◆ **What to produce**: Up to and including the line with "enable faster troubleshooting.", please set down the entries below exactly, starting from the first line.

◆ **Data in this exercise**:
○ ○ ○ ○ ○ ○ ○
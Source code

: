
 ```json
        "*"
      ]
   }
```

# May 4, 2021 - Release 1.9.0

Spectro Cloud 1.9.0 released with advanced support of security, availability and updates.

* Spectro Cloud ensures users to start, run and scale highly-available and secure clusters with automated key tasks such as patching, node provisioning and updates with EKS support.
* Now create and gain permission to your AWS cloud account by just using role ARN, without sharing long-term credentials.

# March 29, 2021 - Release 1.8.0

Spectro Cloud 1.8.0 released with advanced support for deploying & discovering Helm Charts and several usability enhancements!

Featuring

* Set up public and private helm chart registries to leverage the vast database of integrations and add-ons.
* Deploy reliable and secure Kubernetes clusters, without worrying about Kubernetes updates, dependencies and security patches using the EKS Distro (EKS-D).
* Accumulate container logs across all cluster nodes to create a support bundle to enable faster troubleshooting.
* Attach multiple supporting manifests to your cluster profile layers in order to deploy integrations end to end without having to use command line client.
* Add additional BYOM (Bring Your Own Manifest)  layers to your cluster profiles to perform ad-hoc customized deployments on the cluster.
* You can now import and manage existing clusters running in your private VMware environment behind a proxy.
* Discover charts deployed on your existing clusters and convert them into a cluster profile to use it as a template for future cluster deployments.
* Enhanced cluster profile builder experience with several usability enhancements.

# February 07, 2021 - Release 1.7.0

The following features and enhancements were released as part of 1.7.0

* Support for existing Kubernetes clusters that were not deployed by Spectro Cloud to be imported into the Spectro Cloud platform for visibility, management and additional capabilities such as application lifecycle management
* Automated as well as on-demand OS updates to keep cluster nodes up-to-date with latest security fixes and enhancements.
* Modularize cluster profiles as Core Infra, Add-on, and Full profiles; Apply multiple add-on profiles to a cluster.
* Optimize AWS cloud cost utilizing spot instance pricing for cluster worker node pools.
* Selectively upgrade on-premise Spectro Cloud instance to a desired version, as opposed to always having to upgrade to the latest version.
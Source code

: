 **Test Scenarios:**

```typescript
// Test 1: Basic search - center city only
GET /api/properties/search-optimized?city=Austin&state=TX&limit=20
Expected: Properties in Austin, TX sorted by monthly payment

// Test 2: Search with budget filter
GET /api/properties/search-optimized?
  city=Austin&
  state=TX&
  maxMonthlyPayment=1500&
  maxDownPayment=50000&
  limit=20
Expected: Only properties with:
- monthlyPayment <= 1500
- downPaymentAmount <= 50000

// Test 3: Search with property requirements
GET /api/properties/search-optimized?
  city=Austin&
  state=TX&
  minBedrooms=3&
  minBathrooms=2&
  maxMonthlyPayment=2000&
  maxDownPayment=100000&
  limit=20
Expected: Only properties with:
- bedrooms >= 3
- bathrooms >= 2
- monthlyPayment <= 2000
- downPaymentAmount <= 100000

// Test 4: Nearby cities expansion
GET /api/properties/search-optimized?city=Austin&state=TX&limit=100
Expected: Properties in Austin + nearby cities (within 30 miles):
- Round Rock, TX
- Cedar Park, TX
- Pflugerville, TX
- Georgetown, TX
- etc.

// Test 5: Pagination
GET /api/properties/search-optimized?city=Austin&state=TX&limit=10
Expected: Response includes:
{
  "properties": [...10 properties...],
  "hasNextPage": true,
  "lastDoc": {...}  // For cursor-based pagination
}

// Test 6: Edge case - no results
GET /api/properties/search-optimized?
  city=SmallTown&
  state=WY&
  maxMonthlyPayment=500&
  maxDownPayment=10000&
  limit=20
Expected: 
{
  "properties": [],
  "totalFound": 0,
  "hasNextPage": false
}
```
○ ○ ○ ○ ○ ○ ○
◆ **Answer to this task**:
Source code

:
 ```json
        "*"
      ]
   }
```

# May 4, 2021 - Release 1.9.0

Spectro Cloud 1.9.0 released with advanced support of security, availability and updates.

* Spectro Cloud ensures users to start, run and scale highly-available and secure clusters with automated key tasks such as patching, node provisioning and updates with EKS support.
* Now create and gain permission to your AWS cloud account by just using role ARN, without sharing long-term credentials.

# March 29, 2021 - Release 1.8.0

Spectro Cloud 1.8.0 released with advanced support for deploying & discovering Helm Charts and several usability enhancements!

Featuring

* Set up public and private helm chart registries to leverage the vast database of integrations and add-ons.
* Deploy reliable and secure Kubernetes clusters, without worrying about Kubernetes updates, dependencies and security patches using the EKS Distro (EKS-D).
* Accumulate container logs across all cluster nodes to create a support bundle to enable faster troubleshooting.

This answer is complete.